Re: [HACKERS] PATCH: multivariate histograms and MCV lists

From: Kyotaro HORIGUCHI <horiguchi(dot)kyotaro(at)lab(dot)ntt(dot)co(dot)jp>
To: tomas(dot)vondra(at)2ndquadrant(dot)com
Cc: dean(dot)a(dot)rasheed(at)gmail(dot)com, david(dot)rowley(at)2ndquadrant(dot)com, alvherre(at)2ndquadrant(dot)com, michael(at)paquier(dot)xyz, andres(at)anarazel(dot)de, thomas(dot)munro(at)enterprisedb(dot)com, bruce(at)momjian(dot)us, hornschnorter(at)gmail(dot)com, pgsql-hackers(at)postgresql(dot)org
Subject: Re: [HACKERS] PATCH: multivariate histograms and MCV lists
Date: 2019-03-13 04:19:51
Message-ID: 20190313.131951.178195776.horiguchi.kyotaro@lab.ntt.co.jp
Views: Raw Message | Whole Thread | Download mbox | Resend email
Thread:
Lists: pgsql-hackers

Hello.

At Wed, 13 Mar 2019 02:25:40 +0100, Tomas Vondra <tomas(dot)vondra(at)2ndquadrant(dot)com> wrote in <19f76496-dcf3-ccea-dd82-26fbed57b8f5(at)2ndquadrant(dot)com>
> Hi,
>
> attached is an updated version of the patch, addressing most of the
> issues raised in the recent reviews.

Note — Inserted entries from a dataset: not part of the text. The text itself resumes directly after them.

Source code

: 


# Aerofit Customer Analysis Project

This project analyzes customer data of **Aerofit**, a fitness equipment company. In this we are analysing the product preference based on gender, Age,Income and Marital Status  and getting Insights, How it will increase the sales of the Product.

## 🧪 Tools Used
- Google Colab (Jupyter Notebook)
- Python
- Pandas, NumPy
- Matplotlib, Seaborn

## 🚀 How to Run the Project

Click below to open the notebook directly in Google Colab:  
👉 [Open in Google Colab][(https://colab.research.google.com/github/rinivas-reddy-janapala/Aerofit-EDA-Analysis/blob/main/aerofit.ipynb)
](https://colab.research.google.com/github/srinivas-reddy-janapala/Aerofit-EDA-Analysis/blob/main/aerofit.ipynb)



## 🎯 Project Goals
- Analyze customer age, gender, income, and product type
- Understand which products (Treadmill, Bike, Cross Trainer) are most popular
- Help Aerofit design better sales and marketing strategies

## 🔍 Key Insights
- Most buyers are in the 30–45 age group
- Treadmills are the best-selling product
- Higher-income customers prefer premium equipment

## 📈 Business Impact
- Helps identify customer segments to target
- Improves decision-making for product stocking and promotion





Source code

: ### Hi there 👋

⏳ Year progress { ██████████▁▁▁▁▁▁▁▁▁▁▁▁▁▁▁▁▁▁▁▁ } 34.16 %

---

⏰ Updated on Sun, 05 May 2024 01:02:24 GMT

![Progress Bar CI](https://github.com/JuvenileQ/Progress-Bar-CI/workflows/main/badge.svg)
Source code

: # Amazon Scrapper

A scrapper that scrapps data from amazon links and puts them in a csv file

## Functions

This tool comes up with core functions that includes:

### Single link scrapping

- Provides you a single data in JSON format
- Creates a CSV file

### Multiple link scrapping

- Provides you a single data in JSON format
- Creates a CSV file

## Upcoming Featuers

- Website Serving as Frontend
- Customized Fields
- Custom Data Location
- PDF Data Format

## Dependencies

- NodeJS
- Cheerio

There are two main exceptions:
>
> 1) I haven't reworked the regression tests to use a function to check
> cardinality estimates and making them faster.
>
> 2) Review handling of bitmap in statext_is_compatible_clause_internal
> when processing AND/OR/NOT clauses.
>
> I plan to look into those items next, but I don't want block review of
> other parts of the patch unnecessarily.

I briefly looked it and have some comments.

0001-multivariate-MCV-lists-20190312.patch

+/*
+ * bms_member_index
+ * determine 0-based index of the varattno in the bitmap
+ *
+ * Returns (-1) when the value is not a member.

I think the comment should be more generic.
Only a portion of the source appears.